When the gold standard is abandoned, gold flows between countries like any other commodity, and the value of foreign exchanges (no longer tied to gold) can fluctuate much more widely. In theory an unbalance of international payments can be rectified either through a shift in exchange rates or through a shift in internal price levels. On the gold standard this rectification is made by shifts in exchange rates only between the gold points. When the unbalance is so great that exchanges would be forced beyond the gold points, the rectification is made by means of changing internal prices caused by the fact that gold flows at the gold points, instead of the exchanges passing beyond the gold points. On the other hand, when a currency is off the gold standard, fluctuation of exchanges is not confined between any two points but can go indefinitely in either direction. In such a case, the unbalance of international payments is worked out largely by a shift in exchange rates and only remotely by shifts in internal prices. In the period of 1929-1936, the countries of the world went off gold because they preferred to bring their international balances toward equilibrium by means of fluctuating exchanges rather than by means of fluctuating price levels. They feared these last because changing (especially falling) prices led to declines in business activity and shifts in the utilization of economic resources (such as labor, land, and capital) from one activity to another.
The reestablishment of the balance of international payments when a currency is off gold can be seen from an example. If the value of the pound sterling falls to $4.00 or $3.00, Americans will buy in England increasingly because English prices are cheap for them, but Englishmen will buy in America only with reluctance because they have to pay so much for American money. This will serve to rectify the original excess of exports to England which gave the great supply of pound sterling necessary to drive its value down to $3.00. Such a depreciation in the exchange value of a currency will cause a rise in prices within the country as a result of the increase in demand for the goods of that country.
THE SITUATION BEFORE 1914
The key to the world situation in the period before 1914 is to be found in the dominant position of Great Britain. This position was more real than apparent. In many fields (such as naval or financial) the supremacy of Britain was so complete that it almost never had to be declared by her or admitted by others. It was tacitly assumed by both. As an unchallenged ruler in these fields, Britain could afford to be a benevolent ruler. Sure of herself and of her position, she could be satisfied with substance rather than forms. If others accepted her dominance in fact, she was quite willing to leave to them independence and autonomy in law.

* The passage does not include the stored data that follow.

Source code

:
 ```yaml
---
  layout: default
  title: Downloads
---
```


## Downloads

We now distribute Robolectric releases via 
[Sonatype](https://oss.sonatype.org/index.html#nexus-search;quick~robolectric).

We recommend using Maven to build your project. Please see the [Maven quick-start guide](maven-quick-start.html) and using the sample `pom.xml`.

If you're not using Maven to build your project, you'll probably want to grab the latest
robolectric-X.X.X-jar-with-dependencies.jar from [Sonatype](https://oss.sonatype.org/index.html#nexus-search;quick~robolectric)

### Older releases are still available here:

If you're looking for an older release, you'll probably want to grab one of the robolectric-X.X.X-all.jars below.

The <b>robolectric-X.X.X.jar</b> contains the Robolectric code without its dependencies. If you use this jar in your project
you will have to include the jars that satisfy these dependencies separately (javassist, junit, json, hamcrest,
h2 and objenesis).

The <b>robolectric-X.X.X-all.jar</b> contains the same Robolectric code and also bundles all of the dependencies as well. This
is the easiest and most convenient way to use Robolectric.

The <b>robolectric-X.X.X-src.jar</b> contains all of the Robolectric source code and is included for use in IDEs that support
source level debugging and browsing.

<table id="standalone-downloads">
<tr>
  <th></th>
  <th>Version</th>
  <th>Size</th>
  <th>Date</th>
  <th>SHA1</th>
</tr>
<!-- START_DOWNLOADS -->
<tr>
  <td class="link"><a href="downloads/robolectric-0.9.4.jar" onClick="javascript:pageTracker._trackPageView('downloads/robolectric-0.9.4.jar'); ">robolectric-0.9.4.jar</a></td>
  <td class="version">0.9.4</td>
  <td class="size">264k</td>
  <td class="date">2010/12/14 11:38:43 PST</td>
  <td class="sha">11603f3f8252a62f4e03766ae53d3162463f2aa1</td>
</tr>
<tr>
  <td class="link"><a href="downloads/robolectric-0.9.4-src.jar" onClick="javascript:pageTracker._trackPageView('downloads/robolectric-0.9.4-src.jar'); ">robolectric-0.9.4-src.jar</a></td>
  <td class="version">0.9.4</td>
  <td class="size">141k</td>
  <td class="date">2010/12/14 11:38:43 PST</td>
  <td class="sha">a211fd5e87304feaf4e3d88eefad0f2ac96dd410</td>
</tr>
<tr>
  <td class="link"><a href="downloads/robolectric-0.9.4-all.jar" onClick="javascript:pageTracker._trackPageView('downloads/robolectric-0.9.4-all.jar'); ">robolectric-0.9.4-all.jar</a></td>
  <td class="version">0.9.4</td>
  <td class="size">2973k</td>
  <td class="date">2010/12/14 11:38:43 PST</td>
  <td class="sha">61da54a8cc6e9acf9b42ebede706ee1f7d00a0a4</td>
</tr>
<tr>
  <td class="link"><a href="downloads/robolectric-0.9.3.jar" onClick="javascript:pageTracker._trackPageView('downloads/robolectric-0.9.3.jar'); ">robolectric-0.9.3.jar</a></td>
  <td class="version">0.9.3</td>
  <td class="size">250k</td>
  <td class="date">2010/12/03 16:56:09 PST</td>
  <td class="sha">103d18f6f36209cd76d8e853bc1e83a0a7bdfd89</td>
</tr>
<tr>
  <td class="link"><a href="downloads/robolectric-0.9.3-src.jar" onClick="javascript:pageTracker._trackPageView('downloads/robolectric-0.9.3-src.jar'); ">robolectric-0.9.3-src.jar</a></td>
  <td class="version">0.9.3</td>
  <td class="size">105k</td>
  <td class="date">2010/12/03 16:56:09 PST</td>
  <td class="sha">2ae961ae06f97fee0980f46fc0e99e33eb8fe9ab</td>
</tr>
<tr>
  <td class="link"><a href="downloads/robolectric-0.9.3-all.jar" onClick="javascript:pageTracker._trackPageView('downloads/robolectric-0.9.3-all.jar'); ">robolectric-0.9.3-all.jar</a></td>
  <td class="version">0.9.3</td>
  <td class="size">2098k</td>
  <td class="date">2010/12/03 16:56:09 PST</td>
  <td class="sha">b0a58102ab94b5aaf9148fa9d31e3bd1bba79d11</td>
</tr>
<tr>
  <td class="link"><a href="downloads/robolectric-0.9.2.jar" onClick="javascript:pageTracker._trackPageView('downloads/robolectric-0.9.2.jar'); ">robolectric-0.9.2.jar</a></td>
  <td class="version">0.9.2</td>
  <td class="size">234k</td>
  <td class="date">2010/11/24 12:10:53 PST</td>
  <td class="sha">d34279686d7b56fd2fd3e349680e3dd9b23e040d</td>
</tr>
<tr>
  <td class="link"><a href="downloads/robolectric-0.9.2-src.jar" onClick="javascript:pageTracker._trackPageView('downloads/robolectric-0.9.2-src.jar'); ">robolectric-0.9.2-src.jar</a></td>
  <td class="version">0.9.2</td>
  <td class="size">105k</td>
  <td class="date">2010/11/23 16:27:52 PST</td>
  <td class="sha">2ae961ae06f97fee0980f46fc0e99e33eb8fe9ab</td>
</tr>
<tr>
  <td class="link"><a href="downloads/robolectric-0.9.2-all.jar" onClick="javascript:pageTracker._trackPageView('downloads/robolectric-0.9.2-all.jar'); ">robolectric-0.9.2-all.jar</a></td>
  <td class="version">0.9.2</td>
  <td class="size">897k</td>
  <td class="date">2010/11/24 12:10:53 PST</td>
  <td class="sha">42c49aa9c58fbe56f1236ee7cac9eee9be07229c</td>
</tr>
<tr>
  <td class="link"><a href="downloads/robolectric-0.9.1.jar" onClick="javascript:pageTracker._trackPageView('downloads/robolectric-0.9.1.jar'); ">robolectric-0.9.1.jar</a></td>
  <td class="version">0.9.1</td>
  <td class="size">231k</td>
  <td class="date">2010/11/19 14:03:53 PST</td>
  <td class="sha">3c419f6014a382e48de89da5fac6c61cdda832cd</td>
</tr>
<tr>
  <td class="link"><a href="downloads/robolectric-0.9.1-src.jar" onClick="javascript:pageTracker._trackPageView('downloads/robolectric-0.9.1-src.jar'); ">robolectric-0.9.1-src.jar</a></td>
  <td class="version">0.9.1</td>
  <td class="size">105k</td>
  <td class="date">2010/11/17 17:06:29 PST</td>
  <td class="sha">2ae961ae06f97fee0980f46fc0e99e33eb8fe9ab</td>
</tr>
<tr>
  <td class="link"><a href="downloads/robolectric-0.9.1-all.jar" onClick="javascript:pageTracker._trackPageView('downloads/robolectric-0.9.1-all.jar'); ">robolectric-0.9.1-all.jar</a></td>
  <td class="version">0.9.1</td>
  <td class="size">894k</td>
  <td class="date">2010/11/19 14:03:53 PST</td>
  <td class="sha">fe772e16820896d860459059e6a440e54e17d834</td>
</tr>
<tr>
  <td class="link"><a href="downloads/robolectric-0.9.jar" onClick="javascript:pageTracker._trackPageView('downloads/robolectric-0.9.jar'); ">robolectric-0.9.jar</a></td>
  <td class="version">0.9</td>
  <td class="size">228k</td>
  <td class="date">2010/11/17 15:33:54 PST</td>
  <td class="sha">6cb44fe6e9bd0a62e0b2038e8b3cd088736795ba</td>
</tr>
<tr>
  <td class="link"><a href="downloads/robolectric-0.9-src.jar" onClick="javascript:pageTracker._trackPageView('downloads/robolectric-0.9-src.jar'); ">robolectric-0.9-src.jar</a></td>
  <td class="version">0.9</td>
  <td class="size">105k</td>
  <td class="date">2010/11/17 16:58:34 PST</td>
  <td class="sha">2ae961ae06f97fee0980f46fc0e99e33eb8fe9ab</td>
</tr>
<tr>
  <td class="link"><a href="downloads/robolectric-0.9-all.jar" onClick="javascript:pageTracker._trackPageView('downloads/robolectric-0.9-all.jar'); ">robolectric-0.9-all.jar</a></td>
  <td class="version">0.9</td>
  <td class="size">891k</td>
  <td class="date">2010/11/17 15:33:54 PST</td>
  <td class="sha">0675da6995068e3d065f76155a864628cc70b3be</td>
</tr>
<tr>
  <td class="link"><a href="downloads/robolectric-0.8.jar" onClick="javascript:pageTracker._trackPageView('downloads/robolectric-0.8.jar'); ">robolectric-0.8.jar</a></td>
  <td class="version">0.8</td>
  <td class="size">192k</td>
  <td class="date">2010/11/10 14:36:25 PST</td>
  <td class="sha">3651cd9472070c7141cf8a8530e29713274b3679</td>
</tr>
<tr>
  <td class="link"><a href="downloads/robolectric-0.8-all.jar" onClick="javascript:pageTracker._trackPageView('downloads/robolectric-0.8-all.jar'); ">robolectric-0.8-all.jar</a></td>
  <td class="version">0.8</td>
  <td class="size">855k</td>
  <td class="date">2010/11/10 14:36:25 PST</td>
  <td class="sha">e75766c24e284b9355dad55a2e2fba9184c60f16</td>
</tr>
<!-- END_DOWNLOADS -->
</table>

This supremacy of Britain was not an achievement of the nineteenth century alone. Its origins go back to the sixteenth century—to the period in which the discovery of America made the Atlantic more important than the Mediterranean as a route of commerce and a road to wealth. In the Atlantic, Britain’s position was unique, not merely because of her westernmost position, but much more because she was an island. This last fact made it possible for her to watch Europe embroil itself in internal squabbles while she retained freedom to exploit the new worlds across the seas. On this basis, Britain had built up a naval supremacy which made her ruler of the seas by 1900. Along with this was her preeminence in merchant shipping which gave her control of the avenues of world transportation and ownership of 39 percent of the world’s oceangoing vessels (three times the number of her nearest rival).